Presentation
Acute left hemiplegia. NIHSS 16.
Patient Data
Initial CT was obtained in the Mobile Stroke Unit - an ambulance equipped with a CT scanner- and demonstrates a hyperdense MCA on the right. This corresponds to a right M1 large vessel occlusion. No haemorrhage.
The patient received thrombolysis in transit and was immediately transferred to the angiography suite for endovascular clot retrieval.
The right common carotid artery was catheterised, and angiography demonstrated right sided proximal M1 occlusion.
Multiple attempts were made to retrieve the clot with recanalisation of only the proximal M1 and one of the M2 branches.
Substantial portions of the peripheral MCA territory remained devascularised. Additionally, early intense capillary blush is visible in the basal ganglia once the proximal M1 was recanalised, and these vessels demonstrate AV shunting and early opacification of the thalamostritate veins draining into the internal cerebral vein and vein of Galen. This is best seen on the final images with the internal cerebral vein opacified with contrast while the normal brain supplied by the anterior cerebral artery has only just started to reach the capillary phase.
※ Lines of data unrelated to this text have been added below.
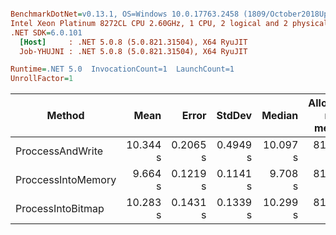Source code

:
 ``` ini

BenchmarkDotNet=v0.13.1, OS=Windows 10.0.17763.2458 (1809/October2018Update/Redstone5)
Intel Xeon Platinum 8272CL CPU 2.60GHz, 1 CPU, 2 logical and 2 physical cores
.NET SDK=6.0.101
  [Host]     : .NET 5.0.8 (5.0.821.31504), X64 RyuJIT
  Job-YHUJNI : .NET 5.0.8 (5.0.821.31504), X64 RyuJIT

Runtime=.NET 5.0  InvocationCount=1  LaunchCount=1  
UnrollFactor=1  

```
|             Method |     Mean |    Error |   StdDev |   Median | Allocated native memory | Native memory leak |     Gen 0 |     Gen 1 |     Gen 2 |  Allocated |
|------------------- |---------:|---------:|---------:|---------:|------------------------:|-------------------:|----------:|----------:|----------:|-----------:|
|   ProccessAndWrite | 10.344 s | 0.2065 s | 0.4949 s | 10.097 s |              810,799 KB |               0 KB |         - |         - |         - |       1 KB |
| ProccessIntoMemory |  9.664 s | 0.1219 s | 0.1141 s |  9.708 s |              810,769 KB |               0 KB |         - |         - |         - | 149,879 KB |
|  ProcessIntoBitmap | 10.283 s | 0.1431 s | 0.1339 s | 10.299 s |              810,771 KB |               0 KB | 1000.0000 | 1000.0000 | 1000.0000 | 299,756 KB |
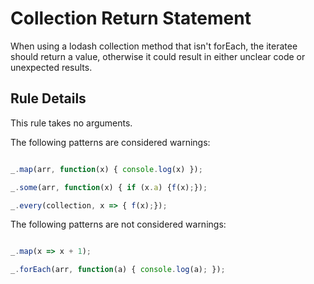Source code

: # Collection Return Statement

When using a lodash collection method that isn't forEach, the iteratee should return a value, otherwise it could result in either unclear code or unexpected results.

## Rule Details

This rule takes no arguments.

The following patterns are considered warnings:

```js

_.map(arr, function(x) { console.log(x) });

_.some(arr, function(x) { if (x.a) {f(x);});

_.every(collection, x => { f(x);});

```

The following patterns are not considered warnings:

```js

_.map(x => x + 1);

_.forEach(arr, function(a) { console.log(a); });
 
```
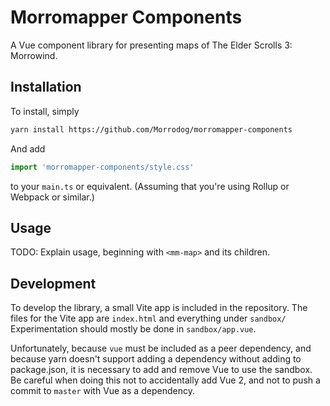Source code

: # Morromapper Components
A Vue component library for presenting maps of The Elder Scrolls 3: Morrowind.

## Installation
To install, simply
```bash
yarn install https://github.com/Morrodog/morromapper-components
```

And add
```javascript
import 'morromapper-components/style.css'
```
to your `main.ts` or equivalent. (Assuming that you're using Rollup or Webpack or similar.)

## Usage
TODO: Explain usage, beginning with `<mm-map>` and its children.

## Development
To develop the library, a small Vite app is included in the repository. The files for the Vite app are `index.html` and everything under `sandbox/`
Experimentation should mostly be done in `sandbox/app.vue`.

Unfortunately, because `vue` must be included as a peer dependency, and because yarn doesn't support adding a dependency without adding to package.json, it is necessary to add and remove Vue to use the sandbox. 
Be careful when doing this not to accidentally add Vue 2, and not to push a commit to `master` with Vue as a dependency.
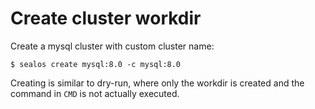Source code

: # Create cluster workdir

Create a mysql cluster with custom cluster name:

```shell
$ sealos create mysql:8.0 -c mysql:8.0
```

Creating is similar to dry-run, where only the workdir is created and the command in `CMD` is not actually executed.
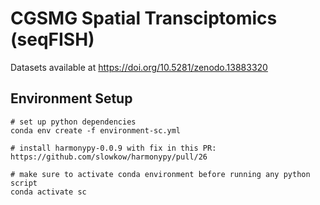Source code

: # CGSMG Spatial Transciptomics (seqFISH)

Datasets available at https://doi.org/10.5281/zenodo.13883320

## Environment Setup
```
# set up python dependencies
conda env create -f environment-sc.yml

# install harmonypy-0.0.9 with fix in this PR: https://github.com/slowkow/harmonypy/pull/26

# make sure to activate conda environment before running any python script
conda activate sc
```
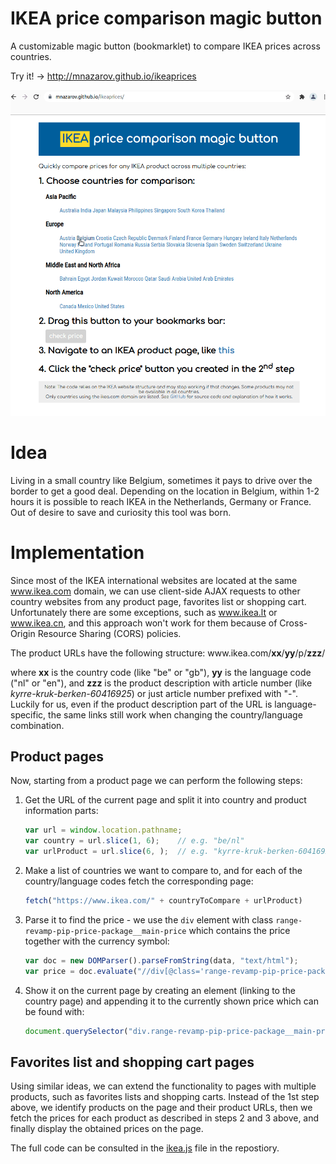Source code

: # IKEA price comparison magic button

A customizable magic button (bookmarklet) to compare IKEA prices across countries.

Try it! &rightarrow; http://mnazarov.github.io/ikeaprices

![](demo.gif)


# Idea

Living in a small country like Belgium, sometimes it pays to drive over the border to get a good deal.
Depending on the location in Belgium, within 1-2 hours it is possible to reach IKEA in the Netherlands, Germany or France.
Out of desire to save and curiosity this tool was born.

# Implementation

Since most of the IKEA international websites are located at the same www.ikea.com domain, we can use client-side AJAX requests to other country websites from any product page, favorites list or shopping cart.
Unfortunately there are some exceptions, such as www.ikea.lt or www.ikea.cn, and this approach won't work for them because of Cross-Origin Resource Sharing (CORS) policies.

The product URLs have the following structure: www\.ikea.com/**xx**/**yy**/p/**zzz**/
   
where **xx** is the country code (like "be" or "gb"), **yy** is the language code ("nl" or "en"), and **zzz** is the product description with article number (like _kyrre-kruk-berken-60416925_) or just article number prefixed with "-".
Luckily for us, even if the product description part of the URL is language-specific, the same links still work when changing the country/language combination. 

## Product pages

Now, starting from a product page we can perform the following steps:

1. Get the URL of the current page and split it into country and product information parts:
   ```js
   var url = window.location.pathname; 
   var country = url.slice(1, 6);    // e.g. "be/nl"
   var urlProduct = url.slice(6, );  // e.g. "kyrre-kruk-berken-60416925"
   ```
2. Make a list of countries we want to compare to, and for each of the country/language codes fetch the corresponding page:
   ```js
   fetch("https://www.ikea.com/" + countryToCompare + urlProduct)
   ```
3. Parse it to find the price - we use the `div` element with class `range-revamp-pip-price-package__main-price` which contains the price together with the currency symbol:
   ```js
   var doc = new DOMParser().parseFromString(data, "text/html");
   var price = doc.evaluate("//div[@class='range-revamp-pip-price-package__main-price']", doc, null, 4, null).iterateNext().textContent;
   ```
4. Show it on the current page by creating an element (linking to the
   country page) and appending it to the currently shown price which can be
   found with:
   ```js
   document.querySelector("div.range-revamp-pip-price-package__main-price").appendChild(...)
   ``` 

## Favorites list and shopping cart pages

Using similar ideas, we can extend the functionality to pages with multiple products, such as favorites lists and shopping carts.
Instead of the 1st step above, we identify products on the page and their product URLs, then we fetch the prices for each product as described in steps 2 and 3 above, and finally display the obtained prices on the page.

The full code can be consulted in the [ikea.js](ikea.js) file in the repostiory.
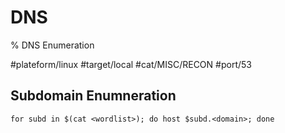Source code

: # DNS

% DNS Enumeration

#plateform/linux #target/local #cat/MISC/RECON #port/53

## Subdomain Enumneration

```
for subd in $(cat <wordlist>); do host $subd.<domain>; done
```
MRI obtained the next day confirms extensive infarction of much of the MCA territory mostly sparing the territory supplied by the recanalised M2 branch (probably a middle branch of an M1 trifurcation). The basal ganglia, although reperfused, have gone on to infarct as predicted by the presence of the angiographic blush and early venous filling. Signal loss in the lentiform nucleus represents haemorrhagic transformation.
Case Discussion
This case nicely illustrates how an intense capillary blush and early venous filling during angiography, along with areas of persistent revascularisation, predicts eventual infarction. Additionally, reperfused infarcted brain is more likely to undergo haemorrhagic transformation.